Sci-fi thriller “Ex Machina“ asks incisive questions without relying on flashy action. With only three speaking roles, the script uses implied dialogue to escalate suspense. While the characters rarely say what they mean, every word in the film has a purpose.
Eternally with vodka or wheatgrass in hand, Nathan (Oscar Isaac), a straight-talking genius millionaire, drunkenly admires his art piece, a graffiti-looking masterpiece by painter Jackson Pollock. The challenge of the painter, he says, was to not be intimidated by the repercussions of his actions while also allowing his subconscious to control his movements. Quiet intellectual coder, Caleb (Domhnall Gleeson) who won a stay at Nathan’s eclectic wilderness house, agrees as usual, but this time it goes beyond the polite behavior of a guest.
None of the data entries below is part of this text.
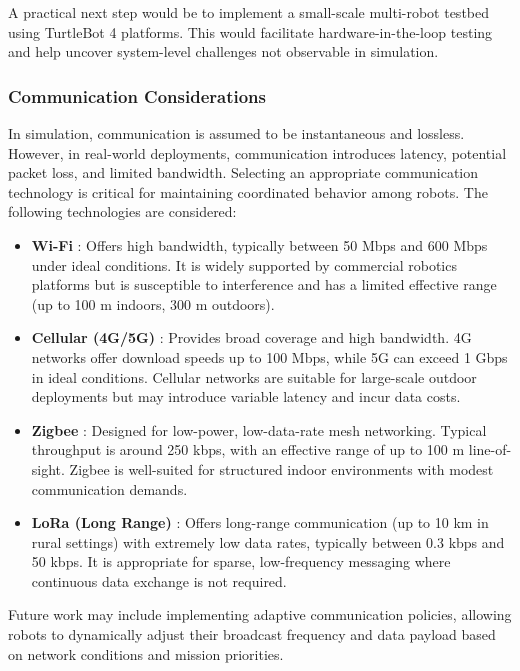 A practical next step would be to implement a small-scale multi-robot testbed using TurtleBot 4 platforms. This would facilitate hardware-in-the-loop testing and help uncover system-level challenges not observable in simulation.

\subsubsection{Communication Considerations}
\label{sub:communication-methods}

In simulation, communication is assumed to be instantaneous and lossless. However, in real-world deployments, communication introduces latency, potential packet loss, and limited bandwidth. Selecting an appropriate communication technology is critical for maintaining coordinated behavior among robots. The following technologies are considered:

\begin{itemize}
  \item \textbf{Wi-Fi} \cite{wifi}: Offers high bandwidth, typically between 50 Mbps and 600 Mbps under ideal conditions. It is widely supported by commercial robotics platforms but is susceptible to interference and has a limited effective range (up to 100 m indoors, 300 m outdoors).
  \item \textbf{Cellular (4G/5G)} \cite{cellular}: Provides broad coverage and high bandwidth. 4G networks offer download speeds up to 100 Mbps, while 5G can exceed 1 Gbps in ideal conditions. Cellular networks are suitable for large-scale outdoor deployments but may introduce variable latency and incur data costs.
  \item \textbf{Zigbee} \cite{zigbee}: Designed for low-power, low-data-rate mesh networking. Typical throughput is around 250 kbps, with an effective range of up to 100 m line-of-sight. Zigbee is well-suited for structured indoor environments with modest communication demands.
  \item \textbf{LoRa (Long Range)} \cite{lora}: Offers long-range communication (up to 10 km in rural settings) with extremely low data rates, typically between 0.3 kbps and 50 kbps. It is appropriate for sparse, low-frequency messaging where continuous data exchange is not required.
\end{itemize}

Future work may include implementing adaptive communication policies, allowing robots to dynamically adjust their broadcast frequency and data payload based on network conditions and mission priorities.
Their discussion cheekily applies a double meaning to the film itself. Even small, humanizing characterizations, like Nathan’s party-animal tendencies and Caleb’s orphanhood, resurface to play pivotal roles in the plot itself.
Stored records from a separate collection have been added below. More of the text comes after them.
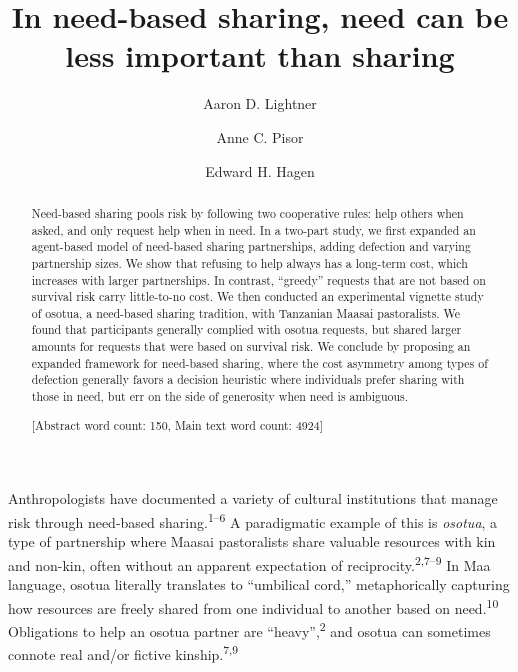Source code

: \documentclass[
]{article}
\title{In need-based sharing, need can be less important than sharing}
\author[a,b]{Aaron D. Lightner}
\author[b]{Anne C. Pisor}
\author[b]{Edward H. Hagen}
\affil[a]{\textit{Department of the Study of Religion\\Aarhus University, DK}}
\affil[b]{\textit{Department of Anthropology\\Washington State University, USA}}
\date{}
\begin{document}
\maketitle
\begin{abstract}
Need-based sharing pools risk by following two cooperative rules: help others when asked, and only request help when in need. In a two-part study, we first expanded an agent-based model of need-based sharing partnerships, adding defection and varying partnership sizes. We show that refusing to help always has a long-term cost, which increases with larger partnerships. In contrast, ``greedy'' requests that are not based on survival risk carry little-to-no cost. We then conducted an experimental vignette study of osotua, a need-based sharing tradition, with Tanzanian Maasai pastoralists. We found that participants generally complied with osotua requests, but shared larger amounts for requests that were based on survival risk. We conclude by proposing an expanded framework for need-based sharing, where the cost asymmetry among types of defection generally favors a decision heuristic where individuals prefer sharing with those in need, but err on the side of generosity when need is ambiguous.

{[}Abstract word count: 150, Main text word count: 4924{]}
\end{abstract}

Anthropologists have documented a variety of cultural institutions that manage risk through need-based sharing.\textsuperscript{1--6} A paradigmatic example of this is \emph{osotua}, a type of partnership where Maasai pastoralists share valuable resources with kin and non-kin, often without an apparent expectation of reciprocity.\textsuperscript{2,7--9} In Maa language, osotua literally translates to ``umbilical cord,'' metaphorically capturing how resources are freely shared from one individual to another based on need.\textsuperscript{10} Obligations to help an osotua partner are ``heavy'',\textsuperscript{2} and osotua can sometimes connote real and/or fictive kinship.\textsuperscript{7,9}
\end{document}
The simple plot is divided neatly by title-frames that number the scenes into encounters, with each consisting of Caleb’s witty interactions with the lifelike robot, Ava (Alicia Vikander). The chapter-like divisions hint at the writer-director’s background as a novelist.
As both the writer and director, Alex Garland rightly calls his film an “ideas movie”– ideas which he modestly says he “encountered through reading or sort of studying in one way or another.”
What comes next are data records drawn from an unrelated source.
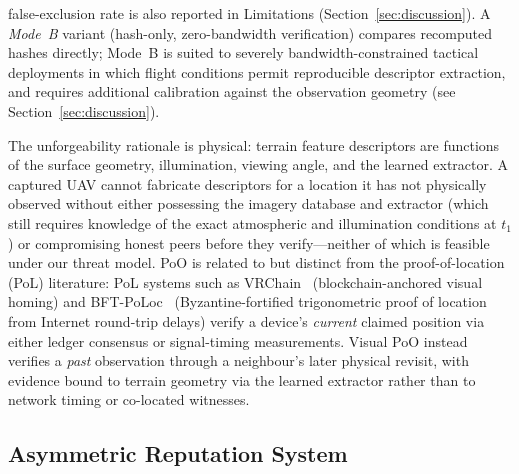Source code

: \documentclass[conference,10pt]{IEEEtran}
\begin{document}
false-exclusion rate is also reported in Limitations (Section~\ref{sec:discussion}). A \emph{Mode~B} variant (hash-only, zero-bandwidth verification) compares recomputed hashes directly; Mode~B is suited to severely bandwidth-constrained tactical deployments in which flight conditions permit reproducible descriptor extraction, and requires additional calibration against the observation geometry (see Section~\ref{sec:discussion}).

The unforgeability rationale is physical: terrain feature descriptors are functions of the surface geometry, illumination, viewing angle, and the learned extractor. A captured UAV cannot fabricate descriptors for a location it has not physically observed without either possessing the imagery database and extractor (which still requires knowledge of the exact atmospheric and illumination conditions at $t_1$) or compromising honest peers before they verify---neither of which is feasible under our threat model. PoO is related to but distinct from the proof-of-location (PoL) literature: PoL systems such as VRChain~\cite{rahouti2022vrchain} (blockchain-anchored visual homing) and BFT-PoLoc~\cite{sheng2024bftpoloc} (Byzantine-fortified trigonometric proof of location from Internet round-trip delays) verify a device's \emph{current} claimed position via either ledger consensus or signal-timing measurements. Visual PoO instead verifies a \emph{past} observation through a neighbour's later physical revisit, with evidence bound to terrain geometry via the learned extractor rather than to network timing or co-located witnesses.

\subsection{Asymmetric Reputation System}
\label{sec:asymmetric-reputation-system}
\end{document}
His script deftly builds conversations with the non-human, which peeks at precisely what it means to be human. While the plot itself is uncomplicated, its inferences and interpretability are profound. The film surprises with unexpected, bubbling twists that mock the plot’s simplicity.
It explores timeless themes like the blind trust of fake love and employee-employer pressure. It questions the treatment of automated life forms as disposable and parodies the lone-partier attitude and self-absorption of the Silicon Valley elite.
To both alleviate and intensify the difficulty of these questions, the film triggers uncomfortable laughs in strategically wrong places. Menacing actions are accompanied by childlike smiles; sadistic glares are contrasted by relaxing words.
Though unsubtle in its commentaries, “Ex Machina“ glows in its believable questioning on the future of automated intelligence. Unconfined by the limited set space within Nathan’s eclectic, streamlined laboratory home, it tackles hard questions like the morality, sexuality and self-awareness of sentient machines.